Ces principes devraient à terme assurer l’égalité des citoyens et leur permettre une pleine jouissance de leurs droits civiques, politiques et économiques.

Or, pour un pays pauvre englué dans des défis existentiels, ces idéaux sont un luxe. Il est illusoire de penser que quelques alternances au sommet de l’Etat ainsi qu’une liberté d’expression suffisent à hisser un pays au rang des démocraties matures.
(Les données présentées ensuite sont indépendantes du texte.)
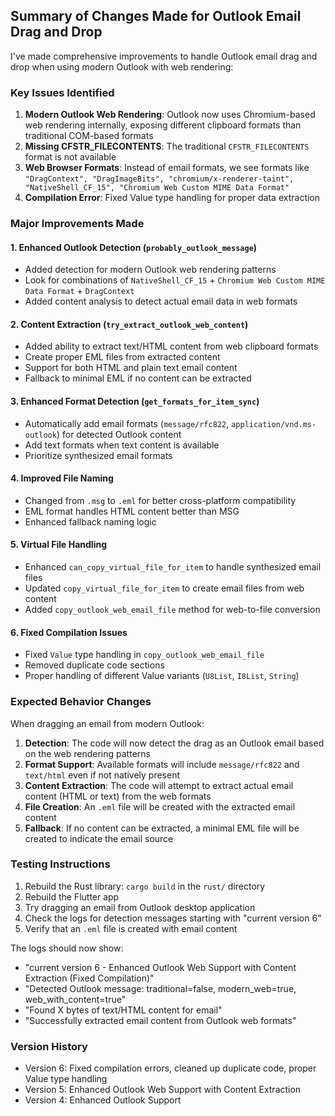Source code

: ## Summary of Changes Made for Outlook Email Drag and Drop

I've made comprehensive improvements to handle Outlook email drag and drop when using modern Outlook with web rendering:

### Key Issues Identified
1. **Modern Outlook Web Rendering**: Outlook now uses Chromium-based web rendering internally, exposing different clipboard formats than traditional COM-based formats
2. **Missing CFSTR_FILECONTENTS**: The traditional `CFSTR_FILECONTENTS` format is not available 
3. **Web Browser Formats**: Instead of email formats, we see formats like `"DragContext", "DragImageBits", "chromium/x-renderer-taint", "NativeShell_CF_15", "Chromium Web Custom MIME Data Format"`
4. **Compilation Error**: Fixed Value type handling for proper data extraction

### Major Improvements Made

#### 1. Enhanced Outlook Detection (`probably_outlook_message`)
- Added detection for modern Outlook web rendering patterns
- Look for combinations of `NativeShell_CF_15` + `Chromium Web Custom MIME Data Format` + `DragContext`
- Added content analysis to detect actual email data in web formats

#### 2. Content Extraction (`try_extract_outlook_web_content`)
- Added ability to extract text/HTML content from web clipboard formats
- Create proper EML files from extracted content
- Support for both HTML and plain text email content
- Fallback to minimal EML if no content can be extracted

#### 3. Enhanced Format Detection (`get_formats_for_item_sync`)
- Automatically add email formats (`message/rfc822`, `application/vnd.ms-outlook`) for detected Outlook content
- Add text formats when text content is available
- Prioritize synthesized email formats

#### 4. Improved File Naming
- Changed from `.msg` to `.eml` for better cross-platform compatibility
- EML format handles HTML content better than MSG
- Enhanced fallback naming logic

#### 5. Virtual File Handling
- Enhanced `can_copy_virtual_file_for_item` to handle synthesized email files
- Updated `copy_virtual_file_for_item` to create email files from web content
- Added `copy_outlook_web_email_file` method for web-to-file conversion

#### 6. Fixed Compilation Issues
- Fixed `Value` type handling in `copy_outlook_web_email_file`
- Removed duplicate code sections
- Proper handling of different Value variants (`U8List`, `I8List`, `String`)

### Expected Behavior Changes

When dragging an email from modern Outlook:

1. **Detection**: The code will now detect the drag as an Outlook email based on the web rendering patterns
2. **Format Support**: Available formats will include `message/rfc822` and `text/html` even if not natively present
3. **Content Extraction**: The code will attempt to extract actual email content (HTML or text) from the web formats
4. **File Creation**: An `.eml` file will be created with the extracted email content
5. **Fallback**: If no content can be extracted, a minimal EML file will be created to indicate the email source

### Testing Instructions

1. Rebuild the Rust library: `cargo build` in the `rust/` directory
2. Rebuild the Flutter app
3. Try dragging an email from Outlook desktop application
4. Check the logs for detection messages starting with "current version 6"
5. Verify that an `.eml` file is created with email content

The logs should now show:
- "current version 6 - Enhanced Outlook Web Support with Content Extraction (Fixed Compilation)"
- "Detected Outlook message: traditional=false, modern_web=true, web_with_content=true"
- "Found X bytes of text/HTML content for email"
- "Successfully extracted email content from Outlook web formats"

### Version History
- Version 6: Fixed compilation errors, cleaned up duplicate code, proper Value type handling
- Version 5: Enhanced Outlook Web Support with Content Extraction
- Version 4: Enhanced Outlook Support
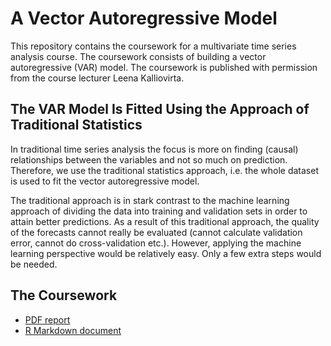 # A Vector Autoregressive Model

This repository contains the coursework for a multivariate time series analysis course. The coursework consists of building a vector autoregressive (VAR) model. The coursework is published with permission from the course lecturer Leena Kalliovirta.

## The VAR Model Is Fitted Using the Approach of Traditional Statistics

In traditional time series analysis the focus is more on finding (causal) relationships between the variables and not so much on prediction. Therefore, we use the traditional statistics approach, i.e. the whole dataset is used to fit the vector autoregressive model.

The traditional approach is in stark contrast to the machine learning approach of dividing the data into training and validation sets in order to attain better predictions. As a result of this traditional approach, the quality of the forecasts cannot really be evaluated (cannot calculate validation error, cannot do cross-validation etc.). However, applying the machine learning perspective would be relatively easy. Only a few extra steps would be needed.

## The Coursework

- [PDF report](output/VAR_Inflation_Unemployment_Federal_Funds_Rate.pdf)
- [R Markdown document](VAR_Inflation_Unemployment_Federal_Funds_Rate.Rmd)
Au Sénégal, les convictions politiques se font rares, les idéologies sont mortes de leur belle mort, les alliances et les ralliements se font sur la base d’intérêts crypto-personnels. Ce qui fait que les alternances changent le roi, mais, pour l’essentiel, les courtisans manœuvrent pour rester dans le cercle du pouvoir et continuer à jouir de prébendes.

Rien n’est plus caractéristique de cette « démocratie alimentaire » que la « transhumance », cette pratique typique de la politique sénégalaise. On change de couleur politique au gré des intérêts du moment. Le virulent opposant d’hier,  par une pirouette incroyable,  retourne sa veste et se retrouve fervent laudateur du Président.

L’opportunisme et le clientélisme font loi. Le citoyen, croyant encore en la toute puissance de sa carte d’électeur, se voit maître du jeu. Hélas, une oligarchie est déjà en place, s’est saisie de l’appareil d’Etat, a appris et assimilé les règles du jeu qu’elle manipule à sa guise. Gouvernants et opposants sont formatés par le même système, abreuvés à la même sève, et mus par des intérêts communs. Entre le « socialiste », le « libéral » et le « maoïste »…. il s’agit tout simplement de choisir entre le bonnet blanc ou le blanc bonnet.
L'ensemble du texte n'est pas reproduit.